But your kids won’t. The whole point of seeing a movie is participating in the online memes around that movie, which means they must see it immediately.

This week, despite mixed reviews, “Wicked: For Good” was tracking for the highest ticket presales of any PG movie ever, according to Fandango.

As predictive indicators, those presale numbers are useful. Penn Ketchum, the managing partner of Penn Cinema, wasn’t sure what to expect from the upcoming “David,” an animated biblical children’s movie from a studio that specialises in faith-based content.

But when every showtime at his Pennsylvania and Delaware theatres had strong pre sales, he added screens. Then he added more. When it’s released in December, he predicts “David” will beat the box-office goliath of “Avatar” in some of his markets. “Which will be a massive upset,” he says.

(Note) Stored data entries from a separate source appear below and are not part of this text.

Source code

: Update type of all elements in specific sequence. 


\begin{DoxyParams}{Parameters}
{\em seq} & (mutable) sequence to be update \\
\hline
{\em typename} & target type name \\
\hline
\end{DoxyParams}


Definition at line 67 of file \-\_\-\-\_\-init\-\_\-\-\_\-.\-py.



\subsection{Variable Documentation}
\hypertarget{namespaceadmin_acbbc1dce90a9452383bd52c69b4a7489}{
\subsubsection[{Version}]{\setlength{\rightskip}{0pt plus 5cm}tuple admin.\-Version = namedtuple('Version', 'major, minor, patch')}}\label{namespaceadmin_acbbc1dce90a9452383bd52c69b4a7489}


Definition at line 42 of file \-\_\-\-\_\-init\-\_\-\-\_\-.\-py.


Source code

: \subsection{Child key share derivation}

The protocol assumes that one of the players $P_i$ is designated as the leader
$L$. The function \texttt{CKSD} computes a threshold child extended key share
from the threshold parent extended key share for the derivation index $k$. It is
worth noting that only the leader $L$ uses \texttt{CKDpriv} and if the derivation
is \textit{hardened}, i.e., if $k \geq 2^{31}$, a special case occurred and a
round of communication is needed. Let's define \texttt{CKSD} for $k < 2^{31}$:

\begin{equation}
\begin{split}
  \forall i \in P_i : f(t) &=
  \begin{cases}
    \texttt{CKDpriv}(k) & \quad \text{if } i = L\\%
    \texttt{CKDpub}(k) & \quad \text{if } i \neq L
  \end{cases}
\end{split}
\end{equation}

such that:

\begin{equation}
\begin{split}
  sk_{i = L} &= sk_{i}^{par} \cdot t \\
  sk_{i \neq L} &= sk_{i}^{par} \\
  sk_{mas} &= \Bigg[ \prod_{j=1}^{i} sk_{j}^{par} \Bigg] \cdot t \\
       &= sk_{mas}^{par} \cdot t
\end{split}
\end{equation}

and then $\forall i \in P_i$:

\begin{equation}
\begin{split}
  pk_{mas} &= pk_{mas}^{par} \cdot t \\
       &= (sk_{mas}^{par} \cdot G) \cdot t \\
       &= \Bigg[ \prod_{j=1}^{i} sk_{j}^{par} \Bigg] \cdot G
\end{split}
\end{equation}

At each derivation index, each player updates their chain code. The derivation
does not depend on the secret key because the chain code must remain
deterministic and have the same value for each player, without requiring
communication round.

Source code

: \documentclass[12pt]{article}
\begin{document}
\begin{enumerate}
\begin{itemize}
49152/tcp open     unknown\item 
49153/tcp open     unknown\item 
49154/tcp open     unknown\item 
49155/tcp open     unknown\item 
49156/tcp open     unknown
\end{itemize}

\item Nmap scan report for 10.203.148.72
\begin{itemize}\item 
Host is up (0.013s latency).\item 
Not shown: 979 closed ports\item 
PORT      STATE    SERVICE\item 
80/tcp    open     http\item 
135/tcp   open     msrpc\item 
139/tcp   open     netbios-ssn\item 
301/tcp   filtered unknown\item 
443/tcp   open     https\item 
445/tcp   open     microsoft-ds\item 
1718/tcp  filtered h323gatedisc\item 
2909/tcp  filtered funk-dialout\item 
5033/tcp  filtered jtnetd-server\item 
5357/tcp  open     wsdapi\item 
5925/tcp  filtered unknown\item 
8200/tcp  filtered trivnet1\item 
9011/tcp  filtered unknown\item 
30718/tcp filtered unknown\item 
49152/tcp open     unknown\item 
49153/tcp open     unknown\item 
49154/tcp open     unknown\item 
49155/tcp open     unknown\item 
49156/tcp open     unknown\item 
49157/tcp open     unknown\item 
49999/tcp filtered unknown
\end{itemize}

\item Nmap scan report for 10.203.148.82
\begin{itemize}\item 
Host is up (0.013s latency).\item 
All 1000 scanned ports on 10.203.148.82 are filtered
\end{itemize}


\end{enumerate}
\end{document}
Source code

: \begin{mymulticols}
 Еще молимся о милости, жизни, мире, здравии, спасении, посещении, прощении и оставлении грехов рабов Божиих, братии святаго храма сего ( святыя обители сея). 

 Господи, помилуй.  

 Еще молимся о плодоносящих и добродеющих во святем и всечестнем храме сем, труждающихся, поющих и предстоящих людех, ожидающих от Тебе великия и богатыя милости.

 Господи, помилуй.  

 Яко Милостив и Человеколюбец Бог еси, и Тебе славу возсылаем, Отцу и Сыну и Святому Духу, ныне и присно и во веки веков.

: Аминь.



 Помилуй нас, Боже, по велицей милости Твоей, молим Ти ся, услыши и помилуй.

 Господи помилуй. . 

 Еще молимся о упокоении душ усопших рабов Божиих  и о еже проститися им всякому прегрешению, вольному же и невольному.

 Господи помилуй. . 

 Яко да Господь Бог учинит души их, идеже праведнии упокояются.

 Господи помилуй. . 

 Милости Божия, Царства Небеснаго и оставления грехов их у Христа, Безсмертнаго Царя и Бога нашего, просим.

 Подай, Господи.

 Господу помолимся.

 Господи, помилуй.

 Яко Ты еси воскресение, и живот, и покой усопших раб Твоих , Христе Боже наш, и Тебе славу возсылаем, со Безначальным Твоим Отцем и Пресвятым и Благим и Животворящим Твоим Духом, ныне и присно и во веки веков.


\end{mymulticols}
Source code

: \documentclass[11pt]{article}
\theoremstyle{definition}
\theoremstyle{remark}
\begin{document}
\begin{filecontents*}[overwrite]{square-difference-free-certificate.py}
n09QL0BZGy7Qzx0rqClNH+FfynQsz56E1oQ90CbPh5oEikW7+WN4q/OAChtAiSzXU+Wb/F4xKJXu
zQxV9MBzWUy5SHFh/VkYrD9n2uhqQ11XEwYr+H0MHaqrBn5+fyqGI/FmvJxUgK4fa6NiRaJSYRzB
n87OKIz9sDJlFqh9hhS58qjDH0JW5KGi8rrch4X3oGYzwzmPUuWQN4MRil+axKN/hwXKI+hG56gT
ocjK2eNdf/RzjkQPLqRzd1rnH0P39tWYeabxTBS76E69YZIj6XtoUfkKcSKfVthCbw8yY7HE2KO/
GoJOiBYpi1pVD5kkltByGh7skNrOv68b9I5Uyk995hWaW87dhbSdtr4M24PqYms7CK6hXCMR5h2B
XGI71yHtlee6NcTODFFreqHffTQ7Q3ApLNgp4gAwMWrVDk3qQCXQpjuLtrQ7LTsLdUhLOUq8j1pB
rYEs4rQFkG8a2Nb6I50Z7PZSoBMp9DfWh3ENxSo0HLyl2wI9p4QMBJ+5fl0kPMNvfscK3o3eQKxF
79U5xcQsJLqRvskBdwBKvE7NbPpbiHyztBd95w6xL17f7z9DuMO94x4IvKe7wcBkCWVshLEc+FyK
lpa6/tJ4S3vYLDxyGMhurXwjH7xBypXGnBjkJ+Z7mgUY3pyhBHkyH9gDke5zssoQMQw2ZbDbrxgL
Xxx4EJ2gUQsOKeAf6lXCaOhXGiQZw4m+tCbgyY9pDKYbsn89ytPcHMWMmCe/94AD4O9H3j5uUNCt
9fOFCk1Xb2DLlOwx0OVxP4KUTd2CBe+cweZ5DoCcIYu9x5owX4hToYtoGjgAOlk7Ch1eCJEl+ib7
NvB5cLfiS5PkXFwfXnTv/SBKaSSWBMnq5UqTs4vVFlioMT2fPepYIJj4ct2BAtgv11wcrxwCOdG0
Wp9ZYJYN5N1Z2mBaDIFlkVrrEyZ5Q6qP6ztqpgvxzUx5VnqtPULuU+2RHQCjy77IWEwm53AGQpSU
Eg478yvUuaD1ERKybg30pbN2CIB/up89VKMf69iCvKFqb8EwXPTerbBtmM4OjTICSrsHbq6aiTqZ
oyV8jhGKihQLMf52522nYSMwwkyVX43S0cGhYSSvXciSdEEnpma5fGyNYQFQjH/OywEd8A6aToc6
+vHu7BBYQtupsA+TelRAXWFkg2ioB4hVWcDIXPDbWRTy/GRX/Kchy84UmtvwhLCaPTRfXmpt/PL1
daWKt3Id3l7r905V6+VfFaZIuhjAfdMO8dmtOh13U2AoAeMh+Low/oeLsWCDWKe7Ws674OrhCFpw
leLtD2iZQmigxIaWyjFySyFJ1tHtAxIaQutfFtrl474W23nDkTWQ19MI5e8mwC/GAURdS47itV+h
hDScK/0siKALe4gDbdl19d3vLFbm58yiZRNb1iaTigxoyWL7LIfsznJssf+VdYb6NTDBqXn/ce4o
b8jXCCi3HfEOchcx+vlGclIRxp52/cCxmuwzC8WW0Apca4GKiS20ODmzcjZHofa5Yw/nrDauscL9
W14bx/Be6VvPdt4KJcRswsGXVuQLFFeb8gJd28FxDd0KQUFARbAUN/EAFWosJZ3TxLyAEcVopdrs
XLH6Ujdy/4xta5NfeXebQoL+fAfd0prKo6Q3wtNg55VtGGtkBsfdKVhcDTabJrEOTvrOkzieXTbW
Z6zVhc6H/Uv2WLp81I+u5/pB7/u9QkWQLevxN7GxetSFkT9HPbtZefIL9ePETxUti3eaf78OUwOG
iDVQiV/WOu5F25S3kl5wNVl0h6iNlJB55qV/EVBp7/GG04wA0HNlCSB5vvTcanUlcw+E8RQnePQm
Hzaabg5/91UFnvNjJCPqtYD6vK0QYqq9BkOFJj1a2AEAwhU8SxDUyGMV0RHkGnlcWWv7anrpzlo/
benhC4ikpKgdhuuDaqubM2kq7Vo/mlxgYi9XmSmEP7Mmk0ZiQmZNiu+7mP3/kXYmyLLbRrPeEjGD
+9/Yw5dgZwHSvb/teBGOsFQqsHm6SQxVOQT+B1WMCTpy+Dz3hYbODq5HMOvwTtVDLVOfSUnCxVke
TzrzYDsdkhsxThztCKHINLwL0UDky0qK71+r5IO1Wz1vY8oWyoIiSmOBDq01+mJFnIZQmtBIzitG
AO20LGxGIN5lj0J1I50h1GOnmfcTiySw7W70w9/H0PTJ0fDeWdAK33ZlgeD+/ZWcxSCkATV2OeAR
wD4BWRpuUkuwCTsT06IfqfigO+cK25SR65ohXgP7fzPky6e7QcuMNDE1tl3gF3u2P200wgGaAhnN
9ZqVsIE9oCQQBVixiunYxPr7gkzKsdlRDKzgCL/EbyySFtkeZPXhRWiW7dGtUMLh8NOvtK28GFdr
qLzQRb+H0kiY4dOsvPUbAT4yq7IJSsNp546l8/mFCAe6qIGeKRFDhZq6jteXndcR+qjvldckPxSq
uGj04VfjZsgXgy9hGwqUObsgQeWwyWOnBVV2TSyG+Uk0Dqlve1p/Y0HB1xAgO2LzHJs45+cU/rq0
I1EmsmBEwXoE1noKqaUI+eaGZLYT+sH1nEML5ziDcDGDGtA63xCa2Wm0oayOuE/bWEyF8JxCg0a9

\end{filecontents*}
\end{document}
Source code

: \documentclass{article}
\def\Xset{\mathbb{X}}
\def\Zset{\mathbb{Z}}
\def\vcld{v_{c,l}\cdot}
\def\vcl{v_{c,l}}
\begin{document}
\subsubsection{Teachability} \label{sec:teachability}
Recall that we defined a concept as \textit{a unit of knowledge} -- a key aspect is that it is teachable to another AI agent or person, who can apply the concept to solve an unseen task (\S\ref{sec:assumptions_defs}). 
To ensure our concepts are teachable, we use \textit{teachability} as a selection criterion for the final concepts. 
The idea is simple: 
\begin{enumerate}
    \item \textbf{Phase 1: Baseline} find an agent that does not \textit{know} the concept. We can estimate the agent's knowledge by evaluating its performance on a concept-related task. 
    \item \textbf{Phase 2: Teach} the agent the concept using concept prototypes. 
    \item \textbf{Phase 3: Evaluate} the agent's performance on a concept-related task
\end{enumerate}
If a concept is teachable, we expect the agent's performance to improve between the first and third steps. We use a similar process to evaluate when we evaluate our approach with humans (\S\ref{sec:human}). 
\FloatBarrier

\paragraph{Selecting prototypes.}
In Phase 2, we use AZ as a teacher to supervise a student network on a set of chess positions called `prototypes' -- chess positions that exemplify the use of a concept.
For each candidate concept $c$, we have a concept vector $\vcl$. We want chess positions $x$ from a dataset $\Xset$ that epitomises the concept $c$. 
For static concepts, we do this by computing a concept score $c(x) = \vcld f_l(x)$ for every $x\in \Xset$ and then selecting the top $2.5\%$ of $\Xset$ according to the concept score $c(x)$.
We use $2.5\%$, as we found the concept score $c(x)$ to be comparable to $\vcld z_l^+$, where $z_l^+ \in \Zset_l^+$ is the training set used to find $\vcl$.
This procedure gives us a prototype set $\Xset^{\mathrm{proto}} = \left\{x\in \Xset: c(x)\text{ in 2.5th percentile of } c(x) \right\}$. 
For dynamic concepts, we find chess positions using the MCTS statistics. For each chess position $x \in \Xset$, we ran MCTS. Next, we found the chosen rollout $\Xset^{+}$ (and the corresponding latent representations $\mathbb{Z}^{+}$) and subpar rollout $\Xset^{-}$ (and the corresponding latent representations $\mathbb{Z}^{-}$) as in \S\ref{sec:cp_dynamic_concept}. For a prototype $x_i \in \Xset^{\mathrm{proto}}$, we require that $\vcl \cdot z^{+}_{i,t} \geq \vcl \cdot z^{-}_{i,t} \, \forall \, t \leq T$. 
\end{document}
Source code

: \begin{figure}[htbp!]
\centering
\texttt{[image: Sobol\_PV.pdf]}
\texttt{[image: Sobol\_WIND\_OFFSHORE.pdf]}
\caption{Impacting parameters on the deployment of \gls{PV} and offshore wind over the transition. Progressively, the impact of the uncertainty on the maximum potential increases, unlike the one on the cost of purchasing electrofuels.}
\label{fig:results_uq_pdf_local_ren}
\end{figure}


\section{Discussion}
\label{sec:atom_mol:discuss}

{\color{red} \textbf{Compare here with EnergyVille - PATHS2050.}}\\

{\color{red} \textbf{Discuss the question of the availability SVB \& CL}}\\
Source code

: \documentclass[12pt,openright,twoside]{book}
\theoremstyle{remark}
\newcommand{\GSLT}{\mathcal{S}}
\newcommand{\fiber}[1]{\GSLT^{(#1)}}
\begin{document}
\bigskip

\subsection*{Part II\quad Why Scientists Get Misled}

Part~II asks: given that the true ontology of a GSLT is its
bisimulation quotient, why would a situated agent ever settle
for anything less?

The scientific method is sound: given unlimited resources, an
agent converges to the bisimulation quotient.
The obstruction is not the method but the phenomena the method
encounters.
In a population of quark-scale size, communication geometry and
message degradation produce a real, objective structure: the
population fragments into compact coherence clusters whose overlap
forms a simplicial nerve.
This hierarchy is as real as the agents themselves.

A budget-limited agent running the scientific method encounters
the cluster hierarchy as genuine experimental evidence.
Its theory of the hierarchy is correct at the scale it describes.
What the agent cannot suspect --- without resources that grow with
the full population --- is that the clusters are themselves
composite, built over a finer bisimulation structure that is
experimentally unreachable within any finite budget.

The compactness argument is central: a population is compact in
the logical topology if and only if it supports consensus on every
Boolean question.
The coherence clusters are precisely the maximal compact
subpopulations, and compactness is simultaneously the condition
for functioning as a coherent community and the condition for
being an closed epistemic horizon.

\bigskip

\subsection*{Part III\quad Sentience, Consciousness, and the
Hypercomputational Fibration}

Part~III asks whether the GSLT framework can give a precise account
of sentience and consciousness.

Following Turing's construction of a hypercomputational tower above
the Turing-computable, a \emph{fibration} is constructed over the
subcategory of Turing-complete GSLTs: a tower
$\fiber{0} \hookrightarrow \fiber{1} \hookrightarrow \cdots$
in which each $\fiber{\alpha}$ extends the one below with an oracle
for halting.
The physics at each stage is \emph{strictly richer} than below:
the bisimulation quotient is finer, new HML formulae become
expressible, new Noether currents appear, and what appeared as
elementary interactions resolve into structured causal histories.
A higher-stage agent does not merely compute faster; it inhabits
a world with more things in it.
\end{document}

Other PG titles have something else going for them. Navaratnam-Blair calls it “intergenerational nostalgia.”

When “Toy Story 5” comes out next year, for example, millennials who saw the original in theatres as kids 30 years ago will be accompanying their own kids.

Of course, not every PG movie goes to infinity and beyond. This was also a year when Pixar’s “Elio” flopped and Disney’s live-action “Snow White” was left for dead .

But those bombs were the exceptions that proved the industry’s rules of success. After all, today’s audiences don’t have a connection to Snow White. They care more about the star character of another PG movie coming out this year: SpongeBob.

Which means their parents will be taking Hollywood’s most reliable moviegoers back to theatres next month—just as soon as they leave Zootopia and Oz.